I guess for us as we experience Easter, there’s a part of us that is drawn to the experience of the early church. There’s an energy I think that you can really feel about those first Christians. And you can see that they were ordinary people. When they met, their doors were always shut, as if there was a fear, a sense of hiding. It’s as if they no longer were looking out into the wider world. Perhaps they were experiencing their low Sunday in a space whereby what they had expected had maybe come undone. And yet somehow, from that catalyst that we read about, those few meeting in rooms with closed doors, we’ve got to where we are today, for good or for bad.
The church in all its many shapes and forms, wonderful building we’re getting news coverage at the moment with endless footage of Rome and the beautiful buildings there, people standing in front of wonderful edifices, to the glory of God. That whole journey began by a few behind closed doors. I guess the question we can ask of ourselves this Sunday after Easter is where will we go with what we’ve experienced? What if we took a blank piece of paper and shut the doors and said, Where do we go with this? What does it mean to me and to me as part of the whole? What is the word the Easter gives to the world? What could be created from this moment?
One of the dangers is that, in a slightly slower fashion, we’ll do what Coles did. We’ll put the Easter bits away, we’ll go back to a weekly routine until there’s another opportunity to promote this product called Jesus. Come Advent, we’ll then start getting the Jesus bits out again, making up a wonderful display and, just like Coles, attracting a few extra customers along. It’s a danger because it happens and it’s a happening within as well as without. So I guess the place to address it is within ourselves. What difference might Easter as I’ve just experienced it make?

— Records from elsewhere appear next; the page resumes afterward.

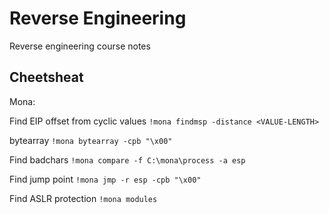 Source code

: # Reverse Engineering
Reverse engineering course notes

## Cheetsheat

Mona:

Find EIP offset from cyclic values
`!mona findmsp -distance <VALUE-LENGTH>`

bytearray
`!mona bytearray -cpb "\x00"`

Find badchars
`!mona compare -f C:\mona\process -a esp`

Find jump point
`!mona jmp -r esp -cpb "\x00"`

Find ASLR protection
`!mona modules`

As we were discussing over the Easter period, it might be too hard if we look for changes of state. So to come into Easter and to walk out looking completely different is perhaps too much of an expectation. But if we can only look at the threads that Easter has given us and follow some of those to see where they lead, be attentive to where this in the week that has just gone past, where has the whole experience of Easter made a difference? Where has it called to me to attend to it? Did I let it go and have now reconnected with it because it’s Sunday? In which case become aware the threads I have are Sunday threads. And if there Sunday threads, is that what I want to work with? Do I want to work on two tapestries in my life? The tapestry of Sunday threads, which I will thread together Sunday by Sunday, and the tapestry of my other thread? Or do I somehow want to work on one tapestry where all of those are drawn together?
We have the image of Thomas which gives us permission to doubt. We’ve got that dialogue with Thomas which results in us being known as blessed. The ones who haven’t seen are blessed. And, when you look back on the narrative and what’s been experienced, I don’t know if it was any easier to believe if you saw all the events than it is if you don’t see the events and can imagine the events and can look beyond the events. Because it’s not until later on that the church really gets to grips with what Christ was about. We were not visited by someone special back in history. Rather, we have been given a revelation of God that points to where life is. If we look around the world, it is very easy to see glimpses or life and also huge tragedies where life is almost denied. We can see the part we play in being life denying to others. There’s no doubt that in the way we live, we deny others life. There is equally no doubt that in the way we live we bring life to others.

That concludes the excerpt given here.